▸ **REQUIRED ACTION**: Look through the entries below and count the lines with "access" in them; the reply is the number alone.

▸ **THE INPUT**:
'''

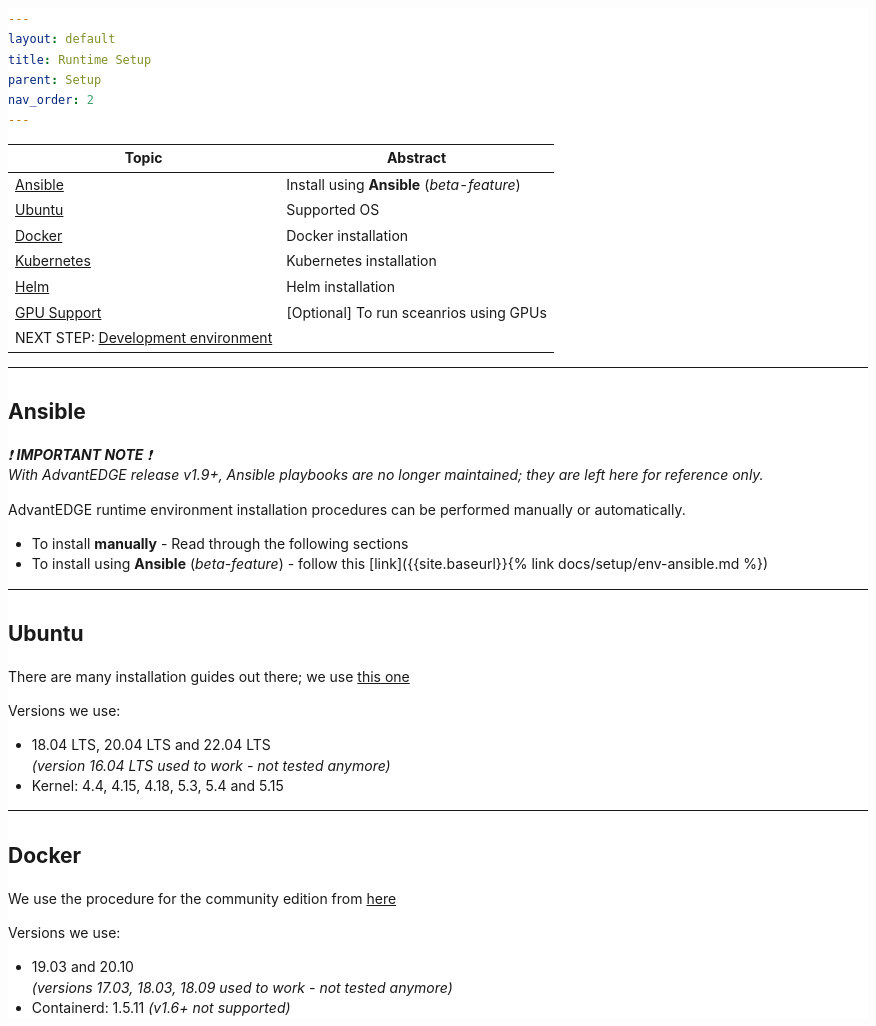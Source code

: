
 ```yaml
---
layout: default
title: Runtime Setup
parent: Setup
nav_order: 2
---
```


Topic | Abstract
------|------
[Ansible](#ansible) | Install using **Ansible** (_beta-feature_)
[Ubuntu](#ubuntu) | Supported OS
[Docker](#docker) | Docker installation
[Kubernetes](#kubernetes) | Kubernetes installation
[Helm](#helm) | Helm installation
[GPU Support](#gpu-support) | [Optional] To run sceanrios using GPUs
NEXT STEP: [Development environment](#next-step) |

----
## Ansible
_:exclamation: **IMPORTANT NOTE** :exclamation:<br>
With AdvantEDGE release v1.9+, Ansible playbooks are no longer maintained; they are left here for reference only.<br>_

AdvantEDGE runtime environment installation procedures can be performed manually or automatically.

- To install **manually** - Read through the following sections
- To install using **Ansible** (_beta-feature_) - follow this [link]({{site.baseurl}}{% link docs/setup/env-ansible.md %})

----
## Ubuntu

There are many installation guides out there; we use [this one](https://tutorials.ubuntu.com/tutorial/tutorial-install-ubuntu-desktop#0)

Versions we use:

- 18.04 LTS, 20.04 LTS and 22.04 LTS<br> _(version 16.04 LTS used to work - not tested anymore)_
- Kernel: 4.4, 4.15, 4.18, 5.3, 5.4 and 5.15

----
## Docker

We use the procedure for the community edition from [here](https://docs.docker.com/install/linux/docker-ce/ubuntu/)

Versions we use:

- 19.03 and 20.10 <br> _(versions 17.03, 18.03, 18.09 used to work - not tested anymore)_
- Containerd: 1.5.11 _(v1.6+ not supported)_
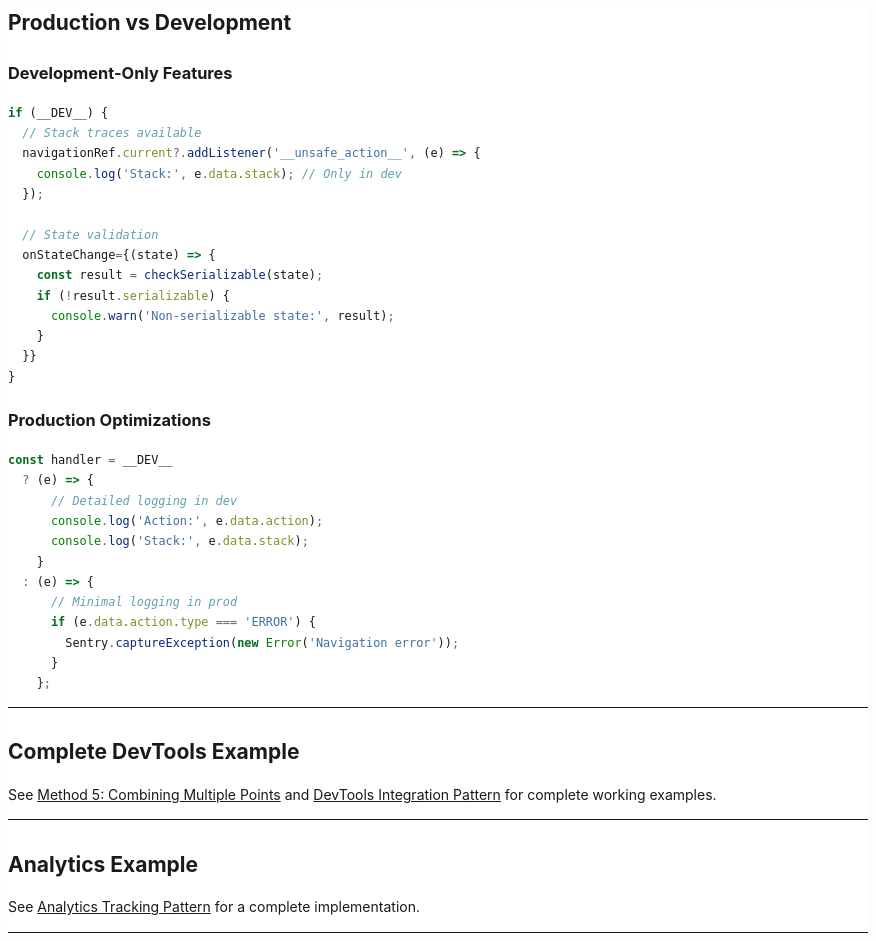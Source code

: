 
## Production vs Development

### Development-Only Features

```typescript
if (__DEV__) {
  // Stack traces available
  navigationRef.current?.addListener('__unsafe_action__', (e) => {
    console.log('Stack:', e.data.stack); // Only in dev
  });

  // State validation
  onStateChange={(state) => {
    const result = checkSerializable(state);
    if (!result.serializable) {
      console.warn('Non-serializable state:', result);
    }
  }}
}
```

### Production Optimizations

```typescript
const handler = __DEV__
  ? (e) => {
      // Detailed logging in dev
      console.log('Action:', e.data.action);
      console.log('Stack:', e.data.stack);
    }
  : (e) => {
      // Minimal logging in prod
      if (e.data.action.type === 'ERROR') {
        Sentry.captureException(new Error('Navigation error'));
      }
    };
```

---

## Complete DevTools Example

See [Method 5: Combining Multiple Points](#method-5-combining-multiple-points) and [DevTools Integration Pattern](#devtools-integration-pattern) for complete working examples.

---

## Analytics Example

See [Analytics Tracking Pattern](#analytics-tracking-pattern) for a complete implementation.

---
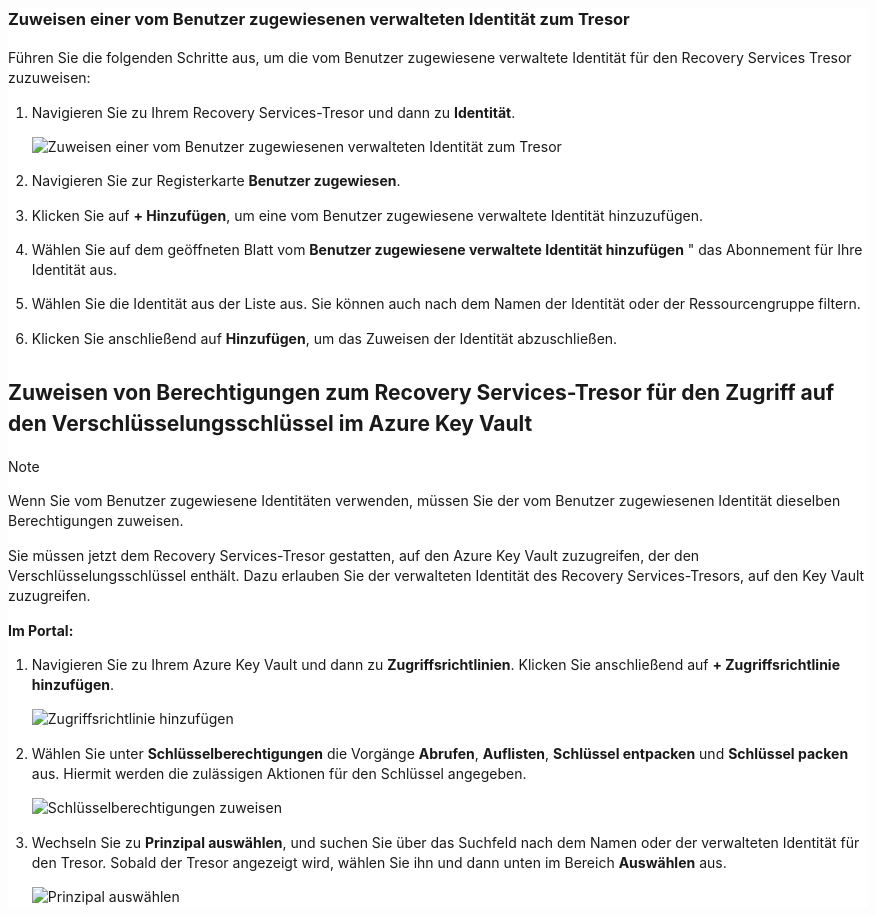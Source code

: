 ### <a name="assign-user-assigned-managed-identity-to-the-vault"></a>Zuweisen einer vom Benutzer zugewiesenen verwalteten Identität zum Tresor

Führen Sie die folgenden Schritte aus, um die vom Benutzer zugewiesene verwaltete Identität für den Recovery Services Tresor zuzuweisen:

1.  Navigieren Sie zu Ihrem Recovery Services-Tresor und dann zu **Identität**.

    ![Zuweisen einer vom Benutzer zugewiesenen verwalteten Identität zum Tresor](media/encryption-at-rest-with-cmk/assign-user-assigned-managed-identity-to-vault.png)

1.  Navigieren Sie zur Registerkarte **Benutzer zugewiesen**.

1.  Klicken Sie auf **+ Hinzufügen**, um eine vom Benutzer zugewiesene verwaltete Identität hinzuzufügen.

1.  Wählen Sie auf dem geöffneten Blatt vom **Benutzer zugewiesene verwaltete Identität hinzufügen** " das Abonnement für Ihre Identität aus.

1.  Wählen Sie die Identität aus der Liste aus. Sie können auch nach dem Namen der Identität oder der Ressourcengruppe filtern.

1.  Klicken Sie anschließend auf **Hinzufügen**, um das Zuweisen der Identität abzuschließen.

## <a name="assign-permissions-to-the-recovery-services-vault-to-access-the-encryption-key-in-the-azure-key-vault"></a>Zuweisen von Berechtigungen zum Recovery Services-Tresor für den Zugriff auf den Verschlüsselungsschlüssel im Azure Key Vault

>[!Note]
>Wenn Sie vom Benutzer zugewiesene Identitäten verwenden, müssen Sie der vom Benutzer zugewiesenen Identität dieselben Berechtigungen zuweisen.

Sie müssen jetzt dem Recovery Services-Tresor gestatten, auf den Azure Key Vault zuzugreifen, der den Verschlüsselungsschlüssel enthält. Dazu erlauben Sie der verwalteten Identität des Recovery Services-Tresors, auf den Key Vault zuzugreifen.

**Im Portal:**

1. Navigieren Sie zu Ihrem Azure Key Vault und dann zu **Zugriffsrichtlinien**. Klicken Sie anschließend auf **+ Zugriffsrichtlinie hinzufügen**.

    ![Zugriffsrichtlinie hinzufügen](./media/encryption-at-rest-with-cmk/access-policies.png)

1. Wählen Sie unter **Schlüsselberechtigungen** die Vorgänge **Abrufen**, **Auflisten**, **Schlüssel entpacken** und **Schlüssel packen** aus. Hiermit werden die zulässigen Aktionen für den Schlüssel angegeben.

    ![Schlüsselberechtigungen zuweisen](./media/encryption-at-rest-with-cmk/key-permissions.png)

1. Wechseln Sie zu **Prinzipal auswählen**, und suchen Sie über das Suchfeld nach dem Namen oder der verwalteten Identität für den Tresor. Sobald der Tresor angezeigt wird, wählen Sie ihn und dann unten im Bereich **Auswählen** aus.

    ![Prinzipal auswählen](./media/encryption-at-rest-with-cmk/select-principal.png)
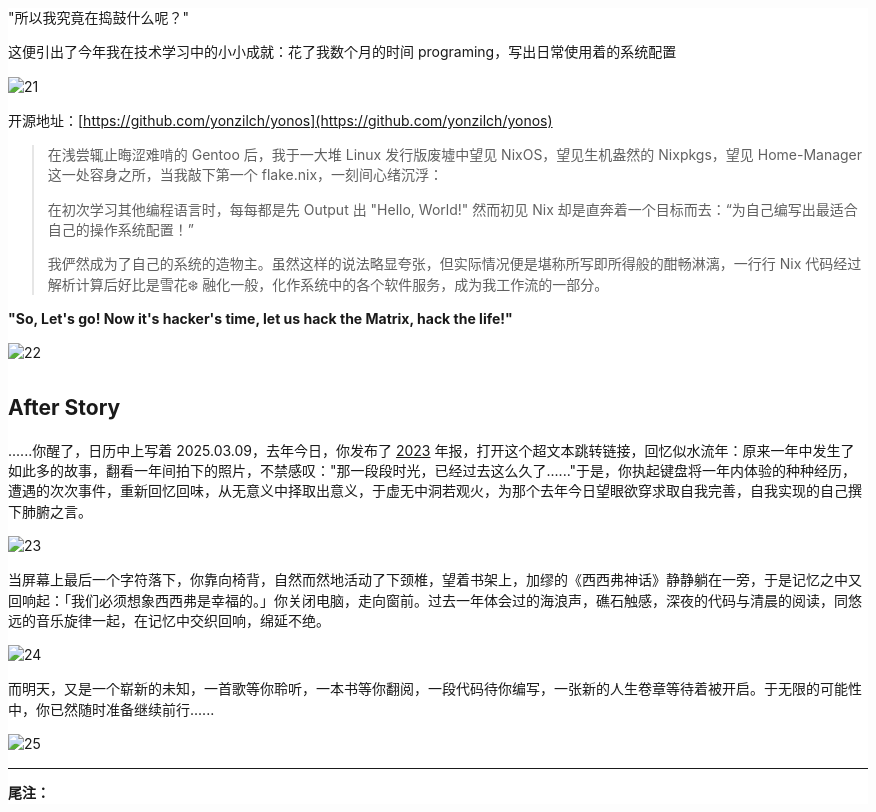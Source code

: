"所以我究竟在捣鼓什么呢？"

这便引出了今年我在技术学习中的小小成就：花了我数个月的时间 programing，写出日常使用着的系统配置

![21](https://static.yon.im/image/blog/2024/21.webp)

开源地址：[https://github.com/yonzilch/yonos](https://github.com/yonzilch/yonos)


>在浅尝辄止晦涩难啃的 Gentoo 后，我于一大堆 Linux 发行版废墟中望见 NixOS，望见生机盎然的 Nixpkgs，望见 Home-Manager 这一处容身之所，当我敲下第一个 flake.nix，一刻间心绪沉浮：
>
>在初次学习其他编程语言时，每每都是先 Output 出 "Hello, World!"
然而初见 Nix 却是直奔着一个目标而去：“为自己编写出最适合自己的操作系统配置！”
>
>我俨然成为了自己的系统的造物主。虽然这样的说法略显夸张，但实际情况便是堪称所写即所得般的酣畅淋漓，一行行 Nix 代码经过解析计算后好比是雪花❄️ 融化一般，化作系统中的各个软件服务，成为我工作流的一部分。

**"So, Let's go! Now it's hacker's time, let us hack the Matrix, hack the life!"**

![22](https://static.yon.im/image/blog/2024/22.webp)


## After Story

......你醒了，日历中上写着 2025.03.09，去年今日，你发布了 [2023](https://blog.yon.im/posts/2023/) 年报，打开这个超文本跳转链接，回忆似水流年：原来一年中发生了如此多的故事，翻看一年间拍下的照片，不禁感叹："那一段段时光，已经过去这么久了......"于是，你执起键盘将一年内体验的种种经历，遭遇的次次事件，重新回忆回味，从无意义中择取出意义，于虚无中洞若观火，为那个去年今日望眼欲穿求取自我完善，自我实现的自己撰下肺腑之言。

![23](https://static.yon.im/image/blog/2024/23.webp)

当屏幕上最后一个字符落下，你靠向椅背，自然而然地活动了下颈椎，望着书架上，加缪的《西西弗神话》静静躺在一旁，于是记忆之中又回响起：「我们必须想象西西弗是幸福的。」你关闭电脑，走向窗前。过去一年体会过的海浪声，礁石触感，深夜的代码与清晨的阅读，同悠远的音乐旋律一起，在记忆中交织回响，绵延不绝。

![24](https://static.yon.im/image/blog/2024/24.webp)

而明天，又是一个崭新的未知，一首歌等你聆听，一本书等你翻阅，一段代码待你编写，一张新的人生卷章等待着被开启。于无限的可能性中，你已然随时准备继续前行......

![25](https://static.yon.im/image/blog/2024/25.webp)

---

**尾注：**

[^1]: [https://justinyan.me/post/5916](https://justinyan.me/post/5916)
[^2]: [https://justinyan.me/post/5785](https://justinyan.me/post/5785)
[^3]: [https://limboy.me/posts/turn-bad-thing-into-trigger](https://limboy.me/posts/turn-bad-thing-into-trigger)
[^4]: [https://www.bilibili.com/video/BV1534y1P7c5](https://www.bilibili.com/video/BV1534y1P7c5)
[^5]: [https://atlasoin.xyz/2021/06/05/commit-my-heart/](https://atlasoin.xyz/2021/06/05/commit-my-heart/)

'''

▸ **SOLUTION TO THE EXERCISE**: 2